The current relief in England was put in place as part of the now infamous ‘mini budget’ of September 2022 and was one of the few measures that wasn’t rapidly unwound.
However, what was originally intended to be a permanent reform was instead given a temporary lifetime, which is now coming to an end.
The change saw the nil rate band doubled from values of £125,000 to £250,000. First time buyers were already eligible for a more favourable regime but the property value bandings were extended for them too.
That saw the nil rate band for first time buyers increased up to £425,000 and for partial relief on purchases of property up to as much as £625,000.
That extended the relief from a zero rate for the first £300,000 of properties with a purchase price of up to £500,000.
The rates will now revert back to the original levels for all buyers from the 1 April. With a purchase price of £510,000 you will be amongst the hardest hit by the rates snapping back to their original level, if you can’t manage to make the completion deadline.
The extended relief would see the property value qualify for first time buyer relief and mean a charge of £4,250 (5 per cent on the £85,000 between £425,000 and £510,000).
If the deadline is missed then the purchase price will be outside the first time buyer relief stipulation of £500,000, meaning standard rates will apply, lifting the charge to £15,500.
The best result for all parties is to reach exchange quickly and allow enough time for completion by the end of the month.
It’s worth underlining that exchange will commit you to the transaction but it is completion that is the key date for the stamp duty deadline.
As you highlight it can often be the legal side of things that will take time to iron out.
It’s important to keep in close contact with your conveyancer so that you can understand where the delay is and how close to resolution it may be.
There may be issues outside the control of both you and the vendor. Your conveyancer will certainly be putting effort into pushing things along but will need a prompt reaction to any enquiries or requests from you.
The hike in cost will have a knock-on impact and eat into funds that could otherwise have been deployed as part of your deposit.
It could be difficult to work out who, if anyone, is at fault for delays, especially if there is a longer chain and third parties like freeholders involved.
It may depend on when the process started and how realistic the deadline was in the first place.

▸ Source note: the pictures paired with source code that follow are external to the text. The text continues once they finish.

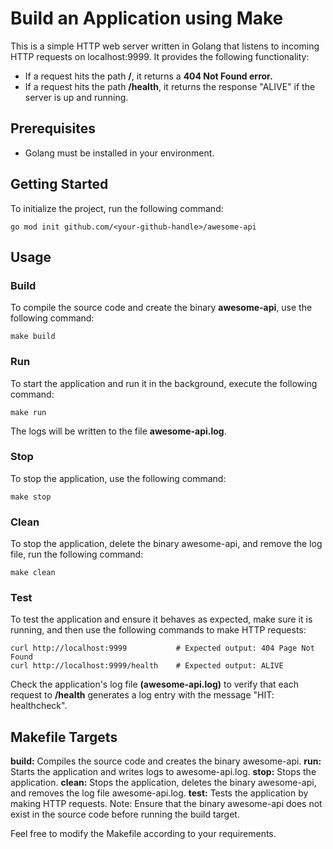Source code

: #  Build an Application using Make
This is a simple HTTP web server written in Golang that listens to incoming HTTP requests on localhost:9999. It provides the following functionality:

- If a request hits the path **/**,  it returns a **404 Not Found error.**
- If a request hits the path **/health**, it returns the response "ALIVE" if the server is up and running.

## Prerequisites
- Golang must be installed in your environment.

## Getting Started
To initialize the project, run the following command:

```shell
go mod init github.com/<your-github-handle>/awesome-api
```
## Usage
### Build
To compile the source code and create the binary **awesome-api**, use the following command:
```shell
make build
```
### Run
To start the application and run it in the background, execute the following command:

```shell
make run
```
The logs will be written to the file **awesome-api.log**.

### Stop
To stop the application, use the following command:

```shell
make stop
```
### Clean
To stop the application, delete the binary awesome-api, and remove the log file, run the following command:

```shell
make clean
```
### Test
To test the application and ensure it behaves as expected, make sure it is running, and then use the following commands to make HTTP requests:

```shell
curl http://localhost:9999           # Expected output: 404 Page Not Found
curl http://localhost:9999/health    # Expected output: ALIVE
```
Check the application's log file **(awesome-api.log)** to verify that each request to **/health** generates a log entry with the message "HIT: healthcheck".

## Makefile Targets
**build:** Compiles the source code and creates the binary awesome-api.
**run:** Starts the application and writes logs to awesome-api.log.
**stop:** Stops the application.
**clean:** Stops the application, deletes the binary awesome-api, and removes the log file awesome-api.log.
**test:** Tests the application by making HTTP requests.
Note: Ensure that the binary awesome-api does not exist in the source code before running the build target.

Feel free to modify the Makefile according to your requirements.

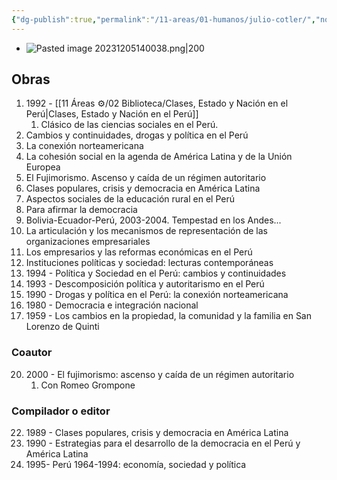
 ```yaml
---
{"dg-publish":true,"permalink":"/11-areas/01-humanos/julio-cotler/","noteIcon":""}
---
```


- ![Pasted image 20231205140038.png|200](/img/user/11%20%C3%81reas%20%E2%9A%99/01%20Humanos/%F0%9F%92%BE%20Adjuntos/Pasted%20image%2020231205140038.png)
## Obras
1. 1992 - [[11 Áreas ⚙/02 Biblioteca/Clases, Estado y Nación en el Perú\|Clases, Estado y Nación en el Perú]]
	1. Clásico de las ciencias sociales en el Perú.
2. Cambios y continuidades, drogas y política en el Perú
3. La conexión norteamericana
4. La cohesión social en la agenda de América Latina y de la Unión Europea
5. El Fujimorismo. Ascenso y caída de un régimen autoritario
6. Clases populares, crisis y democracia en América Latina
7. Aspectos sociales de la educación rural en el Perú
8. Para afirmar la democracia
9. Bolivia-Ecuador-Perú, 2003-2004. Tempestad en los Andes...
10. La articulación y los mecanismos de representación de las organizaciones empresariales
11. Los empresarios y las reformas económicas en el Perú
12. Instituciones políticas y sociedad: lecturas contemporáneas
13. 1994 - Política y Sociedad en el Perú: cambios y continuidades
14. 1993 - Descomposición política y autoritarismo en el Perú
15. 1990 - Drogas y política en el Perú: la conexión norteamericana
16. 1980 - Democracia e integración nacional
17. 1959 - Los cambios en la propiedad, la comunidad y la familia en San Lorenzo de Quinti
### Coautor
20. 2000 - El fujimorismo: ascenso y caída de un régimen autoritario
	1. Con Romeo Grompone
### Compilador o editor
22. 1989 - Clases populares, crisis y democracia en América Latina
23. 1990 - Estrategias para el desarrollo de la democracia en el Perú y América Latina
24. 1995- Perú 1964-1994: economía, sociedad y política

However, if it will affect your ability to complete the transaction then it may require a renegotiation of the purchase price.
Dropping the price back to £500,000 for example will once again allow you to benefit from the first-time buyer relief.
Even so, it would still mean a higher stamp duty bill of £10,000.
Your vendor may be prepared to compromise rather than risk the sale collapsing altogether but you’ll need to balance that with how it could affect other transactions in the chain.
It’s generally expected that the end of the stamp duty holiday could simply bring transactions forward and could even see a lull once it closes.
However, if the vendor isn’t under the same time pressure and feels there will other buyers waiting in the wings, they may take a chance on achieving the current price or more.
If your heart is set on buying the property either way, it will make sense to have a contingency plan in place, so that you have funds available to bridge any gap.
Keep in touch with your conveyancer and good luck on hitting the deadline.